Within these entries, which lines include the string "hardness"? Copy each one.

[Saved entries]
════════

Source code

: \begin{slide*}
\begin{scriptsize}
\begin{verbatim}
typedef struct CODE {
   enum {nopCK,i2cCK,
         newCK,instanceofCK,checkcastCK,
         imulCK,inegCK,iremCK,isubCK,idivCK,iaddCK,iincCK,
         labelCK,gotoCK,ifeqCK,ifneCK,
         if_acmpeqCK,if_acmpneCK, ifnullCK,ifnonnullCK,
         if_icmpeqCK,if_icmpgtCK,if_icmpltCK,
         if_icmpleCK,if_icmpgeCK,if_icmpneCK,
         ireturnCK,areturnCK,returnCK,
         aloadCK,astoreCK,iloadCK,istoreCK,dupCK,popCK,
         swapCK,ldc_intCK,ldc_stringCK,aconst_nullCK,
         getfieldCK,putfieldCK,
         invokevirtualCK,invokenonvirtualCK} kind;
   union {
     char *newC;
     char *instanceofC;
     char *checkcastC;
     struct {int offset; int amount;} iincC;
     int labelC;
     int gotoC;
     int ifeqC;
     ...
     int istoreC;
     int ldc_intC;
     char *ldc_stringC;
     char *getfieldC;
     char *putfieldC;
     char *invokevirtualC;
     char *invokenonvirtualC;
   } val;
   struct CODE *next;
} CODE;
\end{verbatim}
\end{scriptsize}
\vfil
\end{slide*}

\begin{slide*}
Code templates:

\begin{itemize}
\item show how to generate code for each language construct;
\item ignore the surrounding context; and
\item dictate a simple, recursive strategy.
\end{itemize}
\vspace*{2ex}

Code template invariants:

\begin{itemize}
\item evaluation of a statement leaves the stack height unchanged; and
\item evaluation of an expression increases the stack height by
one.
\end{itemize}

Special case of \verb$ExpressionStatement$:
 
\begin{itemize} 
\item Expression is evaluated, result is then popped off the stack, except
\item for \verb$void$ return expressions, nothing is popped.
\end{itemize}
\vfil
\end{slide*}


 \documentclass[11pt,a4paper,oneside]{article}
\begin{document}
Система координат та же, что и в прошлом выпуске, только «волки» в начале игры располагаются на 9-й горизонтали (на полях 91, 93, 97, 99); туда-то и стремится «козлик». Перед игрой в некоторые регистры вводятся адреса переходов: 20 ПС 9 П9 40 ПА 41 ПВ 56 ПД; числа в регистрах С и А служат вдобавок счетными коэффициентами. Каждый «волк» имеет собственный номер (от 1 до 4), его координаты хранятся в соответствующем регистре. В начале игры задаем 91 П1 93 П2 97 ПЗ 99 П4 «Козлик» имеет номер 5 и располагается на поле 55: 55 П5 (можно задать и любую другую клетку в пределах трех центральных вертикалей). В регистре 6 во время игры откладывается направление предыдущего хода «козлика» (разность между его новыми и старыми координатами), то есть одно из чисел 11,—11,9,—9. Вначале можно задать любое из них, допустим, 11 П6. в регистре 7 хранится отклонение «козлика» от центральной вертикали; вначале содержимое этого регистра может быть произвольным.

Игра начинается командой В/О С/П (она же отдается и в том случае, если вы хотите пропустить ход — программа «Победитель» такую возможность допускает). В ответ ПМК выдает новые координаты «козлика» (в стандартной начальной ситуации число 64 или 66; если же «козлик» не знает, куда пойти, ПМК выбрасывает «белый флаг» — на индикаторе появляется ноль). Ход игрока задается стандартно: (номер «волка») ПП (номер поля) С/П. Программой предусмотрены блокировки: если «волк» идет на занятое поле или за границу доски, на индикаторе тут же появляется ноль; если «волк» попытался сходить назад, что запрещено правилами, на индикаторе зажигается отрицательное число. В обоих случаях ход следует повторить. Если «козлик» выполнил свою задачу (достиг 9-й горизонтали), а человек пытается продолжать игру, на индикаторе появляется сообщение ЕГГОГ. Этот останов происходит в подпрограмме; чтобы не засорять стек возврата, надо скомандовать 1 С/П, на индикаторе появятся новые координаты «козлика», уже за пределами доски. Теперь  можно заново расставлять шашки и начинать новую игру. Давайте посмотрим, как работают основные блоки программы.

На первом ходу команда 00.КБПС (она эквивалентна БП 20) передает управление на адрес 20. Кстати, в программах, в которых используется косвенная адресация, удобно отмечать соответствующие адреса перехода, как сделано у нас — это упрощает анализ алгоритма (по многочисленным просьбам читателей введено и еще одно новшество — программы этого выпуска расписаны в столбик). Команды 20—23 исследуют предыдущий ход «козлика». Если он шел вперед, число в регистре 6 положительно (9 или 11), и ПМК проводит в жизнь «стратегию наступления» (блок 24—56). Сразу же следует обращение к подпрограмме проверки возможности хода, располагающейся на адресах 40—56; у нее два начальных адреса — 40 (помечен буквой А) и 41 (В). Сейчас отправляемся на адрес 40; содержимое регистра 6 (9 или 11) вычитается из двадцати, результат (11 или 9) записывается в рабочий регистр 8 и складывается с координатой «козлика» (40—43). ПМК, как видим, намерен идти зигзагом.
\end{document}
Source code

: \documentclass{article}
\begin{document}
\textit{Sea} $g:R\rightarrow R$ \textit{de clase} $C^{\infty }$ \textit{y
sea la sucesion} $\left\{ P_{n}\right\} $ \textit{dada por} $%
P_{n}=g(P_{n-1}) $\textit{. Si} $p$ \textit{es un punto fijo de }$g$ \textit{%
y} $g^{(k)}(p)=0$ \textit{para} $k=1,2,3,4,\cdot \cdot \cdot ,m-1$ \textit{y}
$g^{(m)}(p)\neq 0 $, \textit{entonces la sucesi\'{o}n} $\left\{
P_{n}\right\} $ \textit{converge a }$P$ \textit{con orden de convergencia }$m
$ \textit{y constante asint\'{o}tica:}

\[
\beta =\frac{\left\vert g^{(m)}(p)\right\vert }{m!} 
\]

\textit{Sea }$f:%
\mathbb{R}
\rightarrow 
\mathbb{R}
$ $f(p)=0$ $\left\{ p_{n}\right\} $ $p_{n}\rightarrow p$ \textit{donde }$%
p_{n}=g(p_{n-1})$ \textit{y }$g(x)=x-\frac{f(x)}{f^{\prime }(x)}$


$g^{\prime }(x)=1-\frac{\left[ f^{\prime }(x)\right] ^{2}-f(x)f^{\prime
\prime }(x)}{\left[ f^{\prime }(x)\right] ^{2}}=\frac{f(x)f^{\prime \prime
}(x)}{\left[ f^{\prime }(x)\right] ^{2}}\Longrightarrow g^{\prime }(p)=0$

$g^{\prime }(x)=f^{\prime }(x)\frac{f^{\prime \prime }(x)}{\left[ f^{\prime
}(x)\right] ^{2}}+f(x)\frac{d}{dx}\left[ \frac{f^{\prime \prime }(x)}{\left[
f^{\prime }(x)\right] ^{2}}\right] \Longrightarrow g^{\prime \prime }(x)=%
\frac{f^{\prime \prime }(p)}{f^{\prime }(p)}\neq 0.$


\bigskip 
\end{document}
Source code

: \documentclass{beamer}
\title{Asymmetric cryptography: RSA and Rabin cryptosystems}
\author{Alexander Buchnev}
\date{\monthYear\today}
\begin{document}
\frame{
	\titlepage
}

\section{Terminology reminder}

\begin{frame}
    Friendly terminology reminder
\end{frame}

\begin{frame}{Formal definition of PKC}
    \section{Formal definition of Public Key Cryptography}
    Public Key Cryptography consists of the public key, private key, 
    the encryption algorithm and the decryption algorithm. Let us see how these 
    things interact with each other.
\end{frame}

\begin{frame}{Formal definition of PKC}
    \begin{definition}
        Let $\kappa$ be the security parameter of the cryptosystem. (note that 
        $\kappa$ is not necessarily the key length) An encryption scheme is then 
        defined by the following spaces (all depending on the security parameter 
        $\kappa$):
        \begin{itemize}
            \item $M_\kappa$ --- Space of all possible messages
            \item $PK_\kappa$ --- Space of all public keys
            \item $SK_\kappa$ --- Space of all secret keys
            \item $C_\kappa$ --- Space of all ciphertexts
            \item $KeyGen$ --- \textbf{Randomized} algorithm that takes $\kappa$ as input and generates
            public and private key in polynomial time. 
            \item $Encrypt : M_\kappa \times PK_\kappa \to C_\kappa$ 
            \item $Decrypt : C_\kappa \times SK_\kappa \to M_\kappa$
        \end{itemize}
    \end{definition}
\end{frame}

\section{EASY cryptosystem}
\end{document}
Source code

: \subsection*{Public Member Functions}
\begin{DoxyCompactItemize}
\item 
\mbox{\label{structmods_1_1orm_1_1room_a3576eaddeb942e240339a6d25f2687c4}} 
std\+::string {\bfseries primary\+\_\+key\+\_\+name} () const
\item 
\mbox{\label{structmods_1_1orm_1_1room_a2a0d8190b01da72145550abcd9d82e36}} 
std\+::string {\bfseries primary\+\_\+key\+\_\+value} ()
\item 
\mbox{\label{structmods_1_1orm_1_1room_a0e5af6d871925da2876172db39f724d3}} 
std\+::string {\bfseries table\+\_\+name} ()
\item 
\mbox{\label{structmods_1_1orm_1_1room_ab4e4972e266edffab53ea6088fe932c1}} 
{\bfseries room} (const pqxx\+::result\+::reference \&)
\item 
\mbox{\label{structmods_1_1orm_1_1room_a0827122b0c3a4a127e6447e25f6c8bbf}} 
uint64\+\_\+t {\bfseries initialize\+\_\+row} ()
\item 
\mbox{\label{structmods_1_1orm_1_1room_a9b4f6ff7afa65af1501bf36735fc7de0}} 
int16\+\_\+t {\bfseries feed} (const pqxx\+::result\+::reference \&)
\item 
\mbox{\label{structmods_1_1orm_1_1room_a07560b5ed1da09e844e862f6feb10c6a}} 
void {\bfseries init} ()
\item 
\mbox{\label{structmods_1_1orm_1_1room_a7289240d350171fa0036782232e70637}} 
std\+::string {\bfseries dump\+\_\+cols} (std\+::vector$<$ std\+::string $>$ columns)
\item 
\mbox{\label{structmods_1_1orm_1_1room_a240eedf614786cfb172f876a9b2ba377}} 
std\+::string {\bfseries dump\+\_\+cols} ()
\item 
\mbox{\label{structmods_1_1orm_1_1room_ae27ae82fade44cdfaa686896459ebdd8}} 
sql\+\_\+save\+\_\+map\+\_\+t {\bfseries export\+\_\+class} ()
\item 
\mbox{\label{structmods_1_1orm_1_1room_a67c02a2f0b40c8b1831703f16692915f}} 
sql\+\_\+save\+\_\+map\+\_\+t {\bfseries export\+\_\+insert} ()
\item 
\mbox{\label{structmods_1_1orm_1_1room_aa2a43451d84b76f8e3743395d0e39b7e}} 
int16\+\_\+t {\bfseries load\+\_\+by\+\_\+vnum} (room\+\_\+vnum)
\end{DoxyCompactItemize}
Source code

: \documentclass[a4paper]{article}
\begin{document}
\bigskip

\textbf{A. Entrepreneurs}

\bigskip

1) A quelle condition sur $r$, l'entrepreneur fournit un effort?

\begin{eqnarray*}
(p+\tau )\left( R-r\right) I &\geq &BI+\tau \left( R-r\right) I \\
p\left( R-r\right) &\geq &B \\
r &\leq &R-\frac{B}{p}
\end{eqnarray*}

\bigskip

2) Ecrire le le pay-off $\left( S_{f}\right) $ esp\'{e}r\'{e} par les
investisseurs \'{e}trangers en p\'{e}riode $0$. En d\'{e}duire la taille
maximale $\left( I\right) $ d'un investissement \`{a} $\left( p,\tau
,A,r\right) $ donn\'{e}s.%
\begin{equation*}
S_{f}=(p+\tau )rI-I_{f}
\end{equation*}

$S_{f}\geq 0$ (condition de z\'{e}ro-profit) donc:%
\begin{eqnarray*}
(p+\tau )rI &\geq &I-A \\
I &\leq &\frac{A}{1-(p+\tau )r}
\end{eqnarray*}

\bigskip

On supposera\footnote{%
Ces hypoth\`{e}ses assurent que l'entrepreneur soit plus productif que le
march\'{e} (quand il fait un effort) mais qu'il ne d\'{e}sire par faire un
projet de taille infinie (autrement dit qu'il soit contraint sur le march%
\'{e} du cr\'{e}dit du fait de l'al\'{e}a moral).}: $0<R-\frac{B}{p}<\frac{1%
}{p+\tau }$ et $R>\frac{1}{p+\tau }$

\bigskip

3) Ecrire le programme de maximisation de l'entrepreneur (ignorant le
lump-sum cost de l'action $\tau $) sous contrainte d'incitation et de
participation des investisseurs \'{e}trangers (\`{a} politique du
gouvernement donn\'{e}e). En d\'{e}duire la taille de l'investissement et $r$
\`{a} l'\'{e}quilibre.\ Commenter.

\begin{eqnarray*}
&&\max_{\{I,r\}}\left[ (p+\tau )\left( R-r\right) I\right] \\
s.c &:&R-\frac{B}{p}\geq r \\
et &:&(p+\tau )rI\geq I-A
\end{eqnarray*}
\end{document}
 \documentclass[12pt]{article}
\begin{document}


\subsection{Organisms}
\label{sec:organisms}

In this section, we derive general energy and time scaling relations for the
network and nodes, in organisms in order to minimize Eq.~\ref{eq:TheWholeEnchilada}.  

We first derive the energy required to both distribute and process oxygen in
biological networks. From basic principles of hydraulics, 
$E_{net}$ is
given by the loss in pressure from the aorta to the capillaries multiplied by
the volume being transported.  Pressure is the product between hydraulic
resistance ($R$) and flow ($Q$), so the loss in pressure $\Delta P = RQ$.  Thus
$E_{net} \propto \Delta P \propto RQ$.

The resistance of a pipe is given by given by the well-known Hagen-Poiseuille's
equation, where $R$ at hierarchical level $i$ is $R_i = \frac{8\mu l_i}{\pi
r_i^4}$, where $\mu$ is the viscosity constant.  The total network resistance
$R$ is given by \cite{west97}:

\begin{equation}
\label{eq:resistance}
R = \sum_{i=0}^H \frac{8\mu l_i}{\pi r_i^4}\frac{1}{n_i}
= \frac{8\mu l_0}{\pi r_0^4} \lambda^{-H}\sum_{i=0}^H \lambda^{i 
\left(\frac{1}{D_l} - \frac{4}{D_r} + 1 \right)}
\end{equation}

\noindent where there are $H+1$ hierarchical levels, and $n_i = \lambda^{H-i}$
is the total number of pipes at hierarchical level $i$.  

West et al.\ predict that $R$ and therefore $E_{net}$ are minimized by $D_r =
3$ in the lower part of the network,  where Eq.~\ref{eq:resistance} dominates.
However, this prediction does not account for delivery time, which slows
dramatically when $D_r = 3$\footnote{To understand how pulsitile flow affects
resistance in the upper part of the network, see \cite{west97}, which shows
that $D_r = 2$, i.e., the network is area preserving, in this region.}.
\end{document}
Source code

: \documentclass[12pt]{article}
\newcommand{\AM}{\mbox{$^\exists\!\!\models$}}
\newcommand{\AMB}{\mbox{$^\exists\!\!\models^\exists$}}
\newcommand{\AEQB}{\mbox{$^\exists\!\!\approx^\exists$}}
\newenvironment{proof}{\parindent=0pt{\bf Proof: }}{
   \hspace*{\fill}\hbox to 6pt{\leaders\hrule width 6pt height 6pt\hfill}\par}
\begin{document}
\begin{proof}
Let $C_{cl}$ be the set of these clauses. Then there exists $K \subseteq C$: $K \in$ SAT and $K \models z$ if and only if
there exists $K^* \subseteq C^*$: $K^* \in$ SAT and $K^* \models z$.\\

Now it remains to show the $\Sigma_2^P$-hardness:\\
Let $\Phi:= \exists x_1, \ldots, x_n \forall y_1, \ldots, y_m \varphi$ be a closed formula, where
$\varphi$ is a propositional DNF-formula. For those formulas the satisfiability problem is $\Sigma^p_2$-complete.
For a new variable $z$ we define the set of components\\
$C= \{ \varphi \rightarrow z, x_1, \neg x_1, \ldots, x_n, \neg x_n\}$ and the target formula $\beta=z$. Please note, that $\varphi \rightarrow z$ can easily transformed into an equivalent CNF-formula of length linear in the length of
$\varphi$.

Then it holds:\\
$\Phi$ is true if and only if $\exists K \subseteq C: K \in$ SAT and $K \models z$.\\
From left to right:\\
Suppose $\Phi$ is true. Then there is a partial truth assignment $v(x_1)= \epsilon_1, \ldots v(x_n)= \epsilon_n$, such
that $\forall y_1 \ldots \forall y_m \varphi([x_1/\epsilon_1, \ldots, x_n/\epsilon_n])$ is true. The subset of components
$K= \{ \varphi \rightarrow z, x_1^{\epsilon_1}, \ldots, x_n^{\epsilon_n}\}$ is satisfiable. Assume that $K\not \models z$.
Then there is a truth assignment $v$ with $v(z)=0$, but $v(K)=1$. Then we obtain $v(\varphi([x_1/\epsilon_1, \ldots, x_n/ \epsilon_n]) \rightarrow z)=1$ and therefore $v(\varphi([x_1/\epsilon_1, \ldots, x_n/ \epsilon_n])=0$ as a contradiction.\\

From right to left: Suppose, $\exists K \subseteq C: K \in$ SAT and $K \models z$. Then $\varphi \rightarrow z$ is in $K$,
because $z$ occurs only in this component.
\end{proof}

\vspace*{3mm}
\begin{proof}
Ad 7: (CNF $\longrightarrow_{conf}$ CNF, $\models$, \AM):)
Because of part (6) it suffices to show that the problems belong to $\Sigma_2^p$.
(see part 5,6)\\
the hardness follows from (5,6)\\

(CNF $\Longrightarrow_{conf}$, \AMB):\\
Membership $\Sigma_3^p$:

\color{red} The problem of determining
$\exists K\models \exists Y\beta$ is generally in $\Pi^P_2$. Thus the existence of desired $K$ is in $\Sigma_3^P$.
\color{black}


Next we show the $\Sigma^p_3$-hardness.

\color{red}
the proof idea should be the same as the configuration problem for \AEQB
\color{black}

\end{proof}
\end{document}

════════

# Exercise solution
Now it remains to show the $\Sigma_2^P$-hardness:\\
the hardness follows from (5,6)\\
Next we show the $\Sigma^p_3$-hardness.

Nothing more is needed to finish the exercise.